### DATA SHOWN

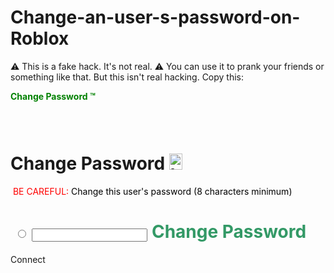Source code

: # Change-an-user-s-password-on-Roblox
⚠ This is a fake hack. It's not real. ⚠ You can use it to prank your friends or something like that. But this isn't real hacking.
Copy this:
<p><span style="color: #008000;"><strong>Change Password&nbsp;™</strong></span></p>

<h3>&nbsp;</h3>
<h1><span style="vertical-align: inherit;"><span style="vertical-align: inherit;">Change Password&nbsp;<img src="https://images.rbxcdn.com/8975e6543fd34795f45bef1da97dc8a9.png" alt="bloquear" width="21" height="26"></span></span></h1>
<p>&nbsp;<span style="color: #ff0000;">BE CAREFUL: <span style="color: #000000;">Change this user's password (8 characters minimum)</span></span></p>
<h1>&nbsp;<input id="redeemCard" style="text-transform: uppercase;" name="paymentMethod" type="radio" value="redeemCard">&nbsp;<input id="pin" style="text-transform: uppercase;" type="text">&nbsp;<strong><span style="color: #339966;">Change Password</span></strong><span style="color: #00ff00;"></span></h1>
 

 
<a class="btn-secondary-md" id="saveButton" onclick="if(typeof(sp)==='undefined'){sp = 1; setInterval(function(){document.getElementById('saveButton').innerHTML = ' [' + (100 - ((1.0 / sp) * 100)).toFixed(2) + '%]'; sp+=0.001}, 0.001); };">Connect</a>
<!-- end ngIf: !isNotificationBandBlacklisted(notificationBand.NotificationSourceType,receiverDestinationType.destinationType)&&!!notificationSourceTypeMapping[notificationBand.NotificationSourceType]&&receiverDestinationType.areSourcesShown --><!-- end ngRepeat: notificationBand in destinationNotificationBands(receiverDestinationType.destinationType) -->
<h3>&nbsp;</h3>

### WHAT IS REQUIRED
Using only the entries above, output the line with "isn't real hacking.", the line with "(8 characters minimum)</span></span></p>", and all lines between them, exactly as they stand.

### ANSWER TO THE EXERCISE
⚠ This is a fake hack. It's not real. ⚠ You can use it to prank your friends or something like that. But this isn't real hacking.
Copy this:
<p><span style="color: #008000;"><strong>Change Password&nbsp;™</strong></span></p>

<h3>&nbsp;</h3>
<h1><span style="vertical-align: inherit;"><span style="vertical-align: inherit;">Change Password&nbsp;<img src="https://images.rbxcdn.com/8975e6543fd34795f45bef1da97dc8a9.png" alt="bloquear" width="21" height="26"></span></span></h1>
<p>&nbsp;<span style="color: #ff0000;">BE CAREFUL: <span style="color: #000000;">Change this user's password (8 characters minimum)</span></span></p>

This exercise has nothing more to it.